### Your assignment
Give every entry again precisely as it appears.

[Records from a data source]
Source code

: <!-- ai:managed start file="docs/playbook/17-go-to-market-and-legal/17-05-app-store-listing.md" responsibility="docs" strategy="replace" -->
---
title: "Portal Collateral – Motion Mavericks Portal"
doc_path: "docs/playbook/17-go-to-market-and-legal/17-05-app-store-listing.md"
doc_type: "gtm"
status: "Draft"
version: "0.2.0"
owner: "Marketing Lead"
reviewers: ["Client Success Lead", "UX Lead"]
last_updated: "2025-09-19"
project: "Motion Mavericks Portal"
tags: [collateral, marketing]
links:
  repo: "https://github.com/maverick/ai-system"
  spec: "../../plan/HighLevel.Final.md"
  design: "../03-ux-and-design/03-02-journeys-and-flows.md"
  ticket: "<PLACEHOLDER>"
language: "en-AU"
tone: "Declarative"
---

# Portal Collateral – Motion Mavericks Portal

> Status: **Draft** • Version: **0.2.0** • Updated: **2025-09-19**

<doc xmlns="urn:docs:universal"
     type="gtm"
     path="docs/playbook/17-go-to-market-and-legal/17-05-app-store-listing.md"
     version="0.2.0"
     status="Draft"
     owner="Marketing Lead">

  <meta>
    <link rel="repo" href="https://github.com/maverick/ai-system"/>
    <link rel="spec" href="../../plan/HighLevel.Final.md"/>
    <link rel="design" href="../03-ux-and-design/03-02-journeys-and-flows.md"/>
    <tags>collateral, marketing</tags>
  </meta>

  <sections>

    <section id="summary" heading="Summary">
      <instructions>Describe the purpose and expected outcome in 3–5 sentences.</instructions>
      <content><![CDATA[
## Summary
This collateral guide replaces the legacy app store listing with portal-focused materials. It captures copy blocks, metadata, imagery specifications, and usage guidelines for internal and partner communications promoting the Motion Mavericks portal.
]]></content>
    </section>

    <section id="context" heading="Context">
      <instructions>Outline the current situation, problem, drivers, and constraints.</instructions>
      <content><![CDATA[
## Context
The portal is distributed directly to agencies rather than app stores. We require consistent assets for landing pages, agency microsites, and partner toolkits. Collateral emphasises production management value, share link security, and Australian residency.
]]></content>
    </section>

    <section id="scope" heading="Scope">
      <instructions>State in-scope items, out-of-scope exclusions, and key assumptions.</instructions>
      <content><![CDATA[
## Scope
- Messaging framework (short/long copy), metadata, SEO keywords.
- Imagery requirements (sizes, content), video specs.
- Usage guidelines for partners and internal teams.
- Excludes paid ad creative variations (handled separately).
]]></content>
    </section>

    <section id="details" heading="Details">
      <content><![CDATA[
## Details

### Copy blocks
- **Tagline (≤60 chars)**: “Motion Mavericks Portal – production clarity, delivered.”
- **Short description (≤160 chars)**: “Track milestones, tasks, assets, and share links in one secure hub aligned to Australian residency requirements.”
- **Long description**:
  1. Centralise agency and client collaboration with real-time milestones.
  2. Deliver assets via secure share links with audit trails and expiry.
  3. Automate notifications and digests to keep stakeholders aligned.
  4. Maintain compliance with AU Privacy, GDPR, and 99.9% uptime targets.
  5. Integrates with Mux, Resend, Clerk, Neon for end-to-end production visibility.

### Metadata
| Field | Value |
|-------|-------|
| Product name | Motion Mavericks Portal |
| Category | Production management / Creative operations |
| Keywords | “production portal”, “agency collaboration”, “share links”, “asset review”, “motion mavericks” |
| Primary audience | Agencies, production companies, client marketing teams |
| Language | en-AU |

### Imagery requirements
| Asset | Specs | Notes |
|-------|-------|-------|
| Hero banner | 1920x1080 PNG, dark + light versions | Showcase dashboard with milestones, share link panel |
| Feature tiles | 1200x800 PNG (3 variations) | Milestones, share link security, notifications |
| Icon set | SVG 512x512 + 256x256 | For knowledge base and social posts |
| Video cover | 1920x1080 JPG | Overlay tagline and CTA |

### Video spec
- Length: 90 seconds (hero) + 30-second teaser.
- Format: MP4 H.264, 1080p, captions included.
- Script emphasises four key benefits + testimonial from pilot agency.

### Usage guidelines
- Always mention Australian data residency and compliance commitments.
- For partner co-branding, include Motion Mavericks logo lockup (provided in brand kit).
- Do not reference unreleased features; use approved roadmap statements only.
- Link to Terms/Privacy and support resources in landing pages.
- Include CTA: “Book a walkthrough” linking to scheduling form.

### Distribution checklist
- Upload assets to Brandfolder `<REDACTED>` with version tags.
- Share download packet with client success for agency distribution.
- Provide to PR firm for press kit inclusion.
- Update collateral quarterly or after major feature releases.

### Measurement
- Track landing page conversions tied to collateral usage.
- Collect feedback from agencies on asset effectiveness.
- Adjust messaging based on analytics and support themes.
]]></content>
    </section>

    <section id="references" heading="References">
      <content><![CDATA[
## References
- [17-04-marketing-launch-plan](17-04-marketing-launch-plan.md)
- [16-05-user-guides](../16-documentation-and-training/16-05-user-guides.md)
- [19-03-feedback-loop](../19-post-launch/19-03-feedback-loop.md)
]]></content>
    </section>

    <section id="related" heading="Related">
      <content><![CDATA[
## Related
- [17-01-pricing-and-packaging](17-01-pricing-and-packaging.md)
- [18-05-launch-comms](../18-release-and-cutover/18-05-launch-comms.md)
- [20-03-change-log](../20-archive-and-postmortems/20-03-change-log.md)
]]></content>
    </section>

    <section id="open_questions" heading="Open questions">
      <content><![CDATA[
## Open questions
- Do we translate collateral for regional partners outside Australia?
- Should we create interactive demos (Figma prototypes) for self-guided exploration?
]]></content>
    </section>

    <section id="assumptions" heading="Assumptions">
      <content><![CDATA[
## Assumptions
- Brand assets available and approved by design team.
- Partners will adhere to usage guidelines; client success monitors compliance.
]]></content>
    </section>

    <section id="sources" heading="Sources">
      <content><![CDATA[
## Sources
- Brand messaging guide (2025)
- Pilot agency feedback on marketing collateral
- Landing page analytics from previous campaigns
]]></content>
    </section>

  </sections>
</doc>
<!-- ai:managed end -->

### Written solution
Source code

: <!-- ai:managed start file="docs/playbook/17-go-to-market-and-legal/17-05-app-store-listing.md" responsibility="docs" strategy="replace" -->
---
title: "Portal Collateral – Motion Mavericks Portal"
doc_path: "docs/playbook/17-go-to-market-and-legal/17-05-app-store-listing.md"
doc_type: "gtm"
status: "Draft"
version: "0.2.0"
owner: "Marketing Lead"
reviewers: ["Client Success Lead", "UX Lead"]
last_updated: "2025-09-19"
project: "Motion Mavericks Portal"
tags: [collateral, marketing]
links:
  repo: "https://github.com/maverick/ai-system"
  spec: "../../plan/HighLevel.Final.md"
  design: "../03-ux-and-design/03-02-journeys-and-flows.md"
  ticket: "<PLACEHOLDER>"
language: "en-AU"
tone: "Declarative"
---

# Portal Collateral – Motion Mavericks Portal

> Status: **Draft** • Version: **0.2.0** • Updated: **2025-09-19**

<doc xmlns="urn:docs:universal"
     type="gtm"
     path="docs/playbook/17-go-to-market-and-legal/17-05-app-store-listing.md"
     version="0.2.0"
     status="Draft"
     owner="Marketing Lead">

  <meta>
    <link rel="repo" href="https://github.com/maverick/ai-system"/>
    <link rel="spec" href="../../plan/HighLevel.Final.md"/>
    <link rel="design" href="../03-ux-and-design/03-02-journeys-and-flows.md"/>
    <tags>collateral, marketing</tags>
  </meta>

  <sections>

    <section id="summary" heading="Summary">
      <instructions>Describe the purpose and expected outcome in 3–5 sentences.</instructions>
      <content><![CDATA[
## Summary
This collateral guide replaces the legacy app store listing with portal-focused materials. It captures copy blocks, metadata, imagery specifications, and usage guidelines for internal and partner communications promoting the Motion Mavericks portal.
]]></content>
    </section>

    <section id="context" heading="Context">
      <instructions>Outline the current situation, problem, drivers, and constraints.</instructions>
      <content><![CDATA[
## Context
The portal is distributed directly to agencies rather than app stores. We require consistent assets for landing pages, agency microsites, and partner toolkits. Collateral emphasises production management value, share link security, and Australian residency.
]]></content>
    </section>

    <section id="scope" heading="Scope">
      <instructions>State in-scope items, out-of-scope exclusions, and key assumptions.</instructions>
      <content><![CDATA[
## Scope
- Messaging framework (short/long copy), metadata, SEO keywords.
- Imagery requirements (sizes, content), video specs.
- Usage guidelines for partners and internal teams.
- Excludes paid ad creative variations (handled separately).
]]></content>
    </section>

    <section id="details" heading="Details">
      <content><![CDATA[
## Details

### Copy blocks
- **Tagline (≤60 chars)**: “Motion Mavericks Portal – production clarity, delivered.”
- **Short description (≤160 chars)**: “Track milestones, tasks, assets, and share links in one secure hub aligned to Australian residency requirements.”
- **Long description**:
  1. Centralise agency and client collaboration with real-time milestones.
  2. Deliver assets via secure share links with audit trails and expiry.
  3. Automate notifications and digests to keep stakeholders aligned.
  4. Maintain compliance with AU Privacy, GDPR, and 99.9% uptime targets.
  5. Integrates with Mux, Resend, Clerk, Neon for end-to-end production visibility.

### Metadata
| Field | Value |
|-------|-------|
| Product name | Motion Mavericks Portal |
| Category | Production management / Creative operations |
| Keywords | “production portal”, “agency collaboration”, “share links”, “asset review”, “motion mavericks” |
| Primary audience | Agencies, production companies, client marketing teams |
| Language | en-AU |

### Imagery requirements
| Asset | Specs | Notes |
|-------|-------|-------|
| Hero banner | 1920x1080 PNG, dark + light versions | Showcase dashboard with milestones, share link panel |
| Feature tiles | 1200x800 PNG (3 variations) | Milestones, share link security, notifications |
| Icon set | SVG 512x512 + 256x256 | For knowledge base and social posts |
| Video cover | 1920x1080 JPG | Overlay tagline and CTA |

### Video spec
- Length: 90 seconds (hero) + 30-second teaser.
- Format: MP4 H.264, 1080p, captions included.
- Script emphasises four key benefits + testimonial from pilot agency.

### Usage guidelines
- Always mention Australian data residency and compliance commitments.
- For partner co-branding, include Motion Mavericks logo lockup (provided in brand kit).
- Do not reference unreleased features; use approved roadmap statements only.
- Link to Terms/Privacy and support resources in landing pages.
- Include CTA: “Book a walkthrough” linking to scheduling form.

### Distribution checklist
- Upload assets to Brandfolder `<REDACTED>` with version tags.
- Share download packet with client success for agency distribution.
- Provide to PR firm for press kit inclusion.
- Update collateral quarterly or after major feature releases.

### Measurement
- Track landing page conversions tied to collateral usage.
- Collect feedback from agencies on asset effectiveness.
- Adjust messaging based on analytics and support themes.
]]></content>
    </section>

    <section id="references" heading="References">
      <content><![CDATA[
## References
- [17-04-marketing-launch-plan](17-04-marketing-launch-plan.md)
- [16-05-user-guides](../16-documentation-and-training/16-05-user-guides.md)
- [19-03-feedback-loop](../19-post-launch/19-03-feedback-loop.md)
]]></content>
    </section>

    <section id="related" heading="Related">
      <content><![CDATA[
## Related
- [17-01-pricing-and-packaging](17-01-pricing-and-packaging.md)
- [18-05-launch-comms](../18-release-and-cutover/18-05-launch-comms.md)
- [20-03-change-log](../20-archive-and-postmortems/20-03-change-log.md)
]]></content>
    </section>

    <section id="open_questions" heading="Open questions">
      <content><![CDATA[
## Open questions
- Do we translate collateral for regional partners outside Australia?
- Should we create interactive demos (Figma prototypes) for self-guided exploration?
]]></content>
    </section>

    <section id="assumptions" heading="Assumptions">
      <content><![CDATA[
## Assumptions
- Brand assets available and approved by design team.
- Partners will adhere to usage guidelines; client success monitors compliance.
]]></content>
    </section>

    <section id="sources" heading="Sources">
      <content><![CDATA[
## Sources
- Brand messaging guide (2025)
- Pilot agency feedback on marketing collateral
- Landing page analytics from previous campaigns
]]></content>
    </section>

  </sections>
</doc>
<!-- ai:managed end -->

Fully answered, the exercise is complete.